Understanding the data processing capability¶

Note

The Data Playbook defines a set of capabilities that represent conceptual building blocks that are used to build data-related solutions. See Defining data capabilities to see the full set of capabilities defined in the playbook.

The goal of data processing is to process or transform the (raw) data ingested by the data ingestion to support business operations. Other terms commonly used for data processing are data transformation, data wrangling, and data munging.

Generally, data processing systems optimize either for higher overall throughput or lower end-to-end latency. This difference is generally what distinguishes batch processing from stream/real-time processing frameworks. It is important to note that this distinction is not black and white, but rather a range with various data processing frameworks sitting somewhere in this spectrum. The target of the data processing is almost always the data repositories built per the data architecture in place(for example, DWH, data lake or lakehouse or data mesh or a combination of these).

Refer to ETL/ELT to learn more about the foundational concepts of any data processing implementation.

Refer to the Understanding data processing characteristics section to note the common steps associated with data processing.

Common data processing types/architectures are:

Relational/Transactional Systems
- OLTP
- OLAP
Big Data Systems
- Lambda
- Kappa
- IOT
Event Driven Systems

Understanding data processing characteristics¶

Common steps in this stage include:

Converting data into required/standard formats.
Identifying invalid records (record level validation).
Identifying and optional removal of duplicate records.
Preparing to store in target architecture (type of storage (db or lake), levels of normalization for db, etc.).
Column/field level data validations.
Gathering of operational data.
As per (business) requirements, applying data transformations to derive new set of data elements and/or transform existing fields.
Applying data quality checks.
Performing data cleansing.
Populating Raw/Bronze and Silver/Transformed storages that are maintained with more granularity and Gold/Curated layers with aggregated information.
Ensuring data availability to other data processes/systems as per agreements (API requests, data formats, SLAs).
Monitoring and logging at each step.

Note that the list is not exhaustive and not all systems include all these steps.

Learn more about data processing in Microsoft Fabric¶

Microsoft Fabric supports both batch and stream processing. Data processing on Fabric also supports both No-Code/Low-Code solutions and data engineering oriented solutions. For batch processing (cold path), Microsoft Fabric supports this through Data pipelines, Dataflows, Notebooks executed by Spark Jobs, and SQL Queries through the Data Warehouse feature. Real-Time Analytics makes stream processing (hot path) possible in Microsoft Fabric.

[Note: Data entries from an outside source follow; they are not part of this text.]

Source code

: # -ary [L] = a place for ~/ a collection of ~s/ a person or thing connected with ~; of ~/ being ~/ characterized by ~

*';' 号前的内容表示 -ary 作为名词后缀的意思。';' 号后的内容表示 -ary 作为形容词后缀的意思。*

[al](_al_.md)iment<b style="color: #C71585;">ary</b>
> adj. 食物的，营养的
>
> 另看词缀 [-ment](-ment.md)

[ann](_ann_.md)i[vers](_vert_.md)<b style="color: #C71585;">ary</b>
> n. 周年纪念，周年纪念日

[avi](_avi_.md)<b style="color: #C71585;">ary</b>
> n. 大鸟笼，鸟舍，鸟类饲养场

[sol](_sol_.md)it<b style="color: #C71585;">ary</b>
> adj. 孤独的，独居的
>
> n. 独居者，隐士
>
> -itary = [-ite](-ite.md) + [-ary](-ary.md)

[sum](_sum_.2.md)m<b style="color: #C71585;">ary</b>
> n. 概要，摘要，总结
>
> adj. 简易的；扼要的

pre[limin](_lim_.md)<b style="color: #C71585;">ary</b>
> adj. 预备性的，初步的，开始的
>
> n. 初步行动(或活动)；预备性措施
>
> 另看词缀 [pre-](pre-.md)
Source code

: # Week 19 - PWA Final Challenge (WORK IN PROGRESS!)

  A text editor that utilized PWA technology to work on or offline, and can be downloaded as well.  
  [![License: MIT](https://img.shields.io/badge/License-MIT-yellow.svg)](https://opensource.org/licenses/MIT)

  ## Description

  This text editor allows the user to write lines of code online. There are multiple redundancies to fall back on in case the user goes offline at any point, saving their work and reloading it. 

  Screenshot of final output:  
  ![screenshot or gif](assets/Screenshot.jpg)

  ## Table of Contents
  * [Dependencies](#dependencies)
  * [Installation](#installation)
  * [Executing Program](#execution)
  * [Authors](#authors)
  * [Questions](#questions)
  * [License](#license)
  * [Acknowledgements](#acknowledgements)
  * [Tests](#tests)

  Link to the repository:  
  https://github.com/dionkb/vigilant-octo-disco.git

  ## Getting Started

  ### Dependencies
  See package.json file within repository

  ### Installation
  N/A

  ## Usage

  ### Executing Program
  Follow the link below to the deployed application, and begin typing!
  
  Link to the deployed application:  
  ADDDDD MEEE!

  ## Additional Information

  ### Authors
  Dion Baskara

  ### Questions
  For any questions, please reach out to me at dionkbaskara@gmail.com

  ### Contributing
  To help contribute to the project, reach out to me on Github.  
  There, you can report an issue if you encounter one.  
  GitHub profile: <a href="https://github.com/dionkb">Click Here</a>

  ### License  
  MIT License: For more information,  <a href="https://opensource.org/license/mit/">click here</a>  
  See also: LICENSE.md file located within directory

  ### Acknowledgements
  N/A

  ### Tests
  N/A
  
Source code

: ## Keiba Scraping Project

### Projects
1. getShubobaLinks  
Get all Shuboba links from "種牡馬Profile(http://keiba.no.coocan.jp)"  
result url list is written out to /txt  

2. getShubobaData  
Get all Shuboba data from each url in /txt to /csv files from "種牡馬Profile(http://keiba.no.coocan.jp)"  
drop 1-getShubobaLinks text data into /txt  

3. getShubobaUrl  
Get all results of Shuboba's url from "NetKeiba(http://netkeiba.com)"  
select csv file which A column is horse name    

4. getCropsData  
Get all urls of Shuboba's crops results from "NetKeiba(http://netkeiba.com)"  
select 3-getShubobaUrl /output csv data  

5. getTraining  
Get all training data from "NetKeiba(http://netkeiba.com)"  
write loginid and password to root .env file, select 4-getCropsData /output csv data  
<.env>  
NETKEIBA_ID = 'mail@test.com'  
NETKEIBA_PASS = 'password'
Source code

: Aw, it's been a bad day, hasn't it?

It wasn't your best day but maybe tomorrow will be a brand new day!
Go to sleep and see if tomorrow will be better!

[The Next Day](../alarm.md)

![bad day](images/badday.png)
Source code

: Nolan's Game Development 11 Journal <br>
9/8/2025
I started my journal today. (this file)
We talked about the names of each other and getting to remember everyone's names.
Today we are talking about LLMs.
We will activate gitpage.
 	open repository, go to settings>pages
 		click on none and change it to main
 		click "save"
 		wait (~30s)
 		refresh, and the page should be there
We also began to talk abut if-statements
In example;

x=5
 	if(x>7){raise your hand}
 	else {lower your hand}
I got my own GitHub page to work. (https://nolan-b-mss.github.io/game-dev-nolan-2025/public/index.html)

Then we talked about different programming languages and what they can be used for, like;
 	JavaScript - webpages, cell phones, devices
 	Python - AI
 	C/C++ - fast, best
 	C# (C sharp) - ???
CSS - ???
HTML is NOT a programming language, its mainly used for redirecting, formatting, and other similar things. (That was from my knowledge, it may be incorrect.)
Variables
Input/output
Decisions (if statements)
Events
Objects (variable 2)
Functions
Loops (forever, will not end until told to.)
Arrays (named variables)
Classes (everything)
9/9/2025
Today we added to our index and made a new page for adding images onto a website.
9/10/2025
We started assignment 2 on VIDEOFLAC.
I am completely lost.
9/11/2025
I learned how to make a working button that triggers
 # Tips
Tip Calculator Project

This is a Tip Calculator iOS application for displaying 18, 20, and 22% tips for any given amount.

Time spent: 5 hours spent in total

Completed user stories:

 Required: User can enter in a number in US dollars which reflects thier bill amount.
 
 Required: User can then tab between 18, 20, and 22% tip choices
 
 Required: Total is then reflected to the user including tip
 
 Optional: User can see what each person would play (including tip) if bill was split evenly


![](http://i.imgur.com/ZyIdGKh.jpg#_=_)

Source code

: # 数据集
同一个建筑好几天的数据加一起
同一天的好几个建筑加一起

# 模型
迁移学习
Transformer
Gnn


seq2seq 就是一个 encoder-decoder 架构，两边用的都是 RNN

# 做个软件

Refer to decision guide for a comparison of these options.

Examples¶

Data Processing: Preprocessing ROS files: Example batch process to extract large bag files (ROS) into raw layer.
Event driven processing example: Temperature events using serverless compute.

Learn how to use batch processing¶

File processing and validation using logic apps and durable functions

Learn how to use stream processing¶

Project StreamShark: StreamShark (SS) is a console application that connects and retrieves all messages from an event hub. The tool provides real-time observation of event flow patterns with an intent to shorten the application development feedback loop. When SS is executed, the sequence is: The application connects to Azure Event Hubs, retrieves data from the last checkpoint, aggregates metrics about the received data in real time, displays the metrics in a terminal window.
Azure Kusto Labs: This repository features self-contained, hands-on-labs with detailed and step-by-step instructions. The artifacts (data, code, etc.) to try out various features and integration points of Azure Data Explorer (Kusto) are also included.
Streaming at Scale: The samples show how to set up an end-to-end solution to implement a streaming at scale scenario using a choice of different Azure technologies. A few possible ways to implement streaming in Azure are Kappa or Lambda architectures, a variation of them, or custom ones. Each architectural solution can also be implemented with different technologies, with its own pros and cons.
Build a delta lake to support ad hoc queries in online leisure and travel booking: This architecture provides an example delta lake for travel booking. Here, large amounts of raw documents are generated at a high frequency.
Serverless event processing: Reference architecture showing a serverless event-driven architecture. The sample ingests a stream of data, processes the data, and writes the results to a back-end database.
De-batch and filter serverless event processing with Event Hubs: A solution idea showing a variation of a serverless event-driven architecture using Azure Event Hubs and Azure Functions to ingest and process a stream of data. The results are written to a database for storage and future review once de-batched and filtered.
Azure Kubernetes in event stream processing: Describes a variation of a serverless event-driven architecture, hosted on Azure Kubernetes with KEDA scaler. The sample ingests a stream of data, processes the data, and then writes the results to a back-end database.